On the late evening of May 9 until the early morning of May 10, 2018, Al Sadeem Astronomy Observatory imaged the red planet Mars and the largest planet Jupiter in opposition. Equipment used are Meade LX850 16-inch SCT mounted on Skywatcher EQ8 mount, ZWO120MC uncooled camera, and GSO 2.5x Barlow lens.

The two planets were taken under an average seeing and transparency due to light to moderate air turbulence and slight haze which resulted in some loss of detail after stacking and post-processing due to noise and shaky filming. Particularly, these images were the result of 50% out of 100 images stacked. Jupiter was around 658 million kilometers away from Earth by that time. Jupiter’s atmospheric bands, the Great Red Spot, and its volcanic moon Io were distinctly seen. On the other hand, few dark patches which are the basis of Mars were observed.

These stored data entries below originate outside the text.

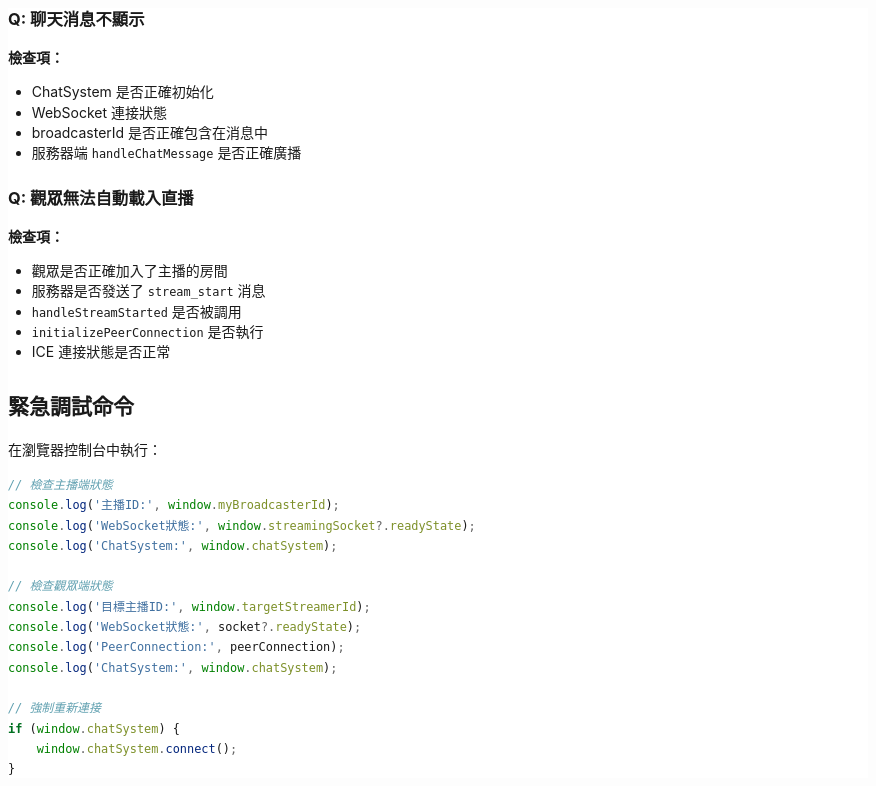 ### Q: 聊天消息不顯示
**檢查項：**
- ChatSystem 是否正確初始化
- WebSocket 連接狀態
- broadcasterId 是否正確包含在消息中
- 服務器端 `handleChatMessage` 是否正確廣播

### Q: 觀眾無法自動載入直播
**檢查項：**
- 觀眾是否正確加入了主播的房間
- 服務器是否發送了 `stream_start` 消息
- `handleStreamStarted` 是否被調用
- `initializePeerConnection` 是否執行
- ICE 連接狀態是否正常

## 緊急調試命令

在瀏覽器控制台中執行：

```javascript
// 檢查主播端狀態
console.log('主播ID:', window.myBroadcasterId);
console.log('WebSocket狀態:', window.streamingSocket?.readyState);
console.log('ChatSystem:', window.chatSystem);

// 檢查觀眾端狀態
console.log('目標主播ID:', window.targetStreamerId);
console.log('WebSocket狀態:', socket?.readyState);
console.log('PeerConnection:', peerConnection);
console.log('ChatSystem:', window.chatSystem);

// 強制重新連接
if (window.chatSystem) {
    window.chatSystem.connect();
}
```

When a planet is in opposition, it only means that it is situated directly opposite the Sun in the celestial sphere as seen from Earth. It is also the best time to observe the superior planets because it is usually when it will be at its closest distance from Earth and away from Sun’s glare throughout the observation and usually seen at its brightest. A good and simple analogy for this phenomenon is the occurrence of a Full Moon. During the full moon, the Earth’s natural satellite is situated opposite the Sun in the sky. At this period, the Full Moon will show up after the Sun completely sets.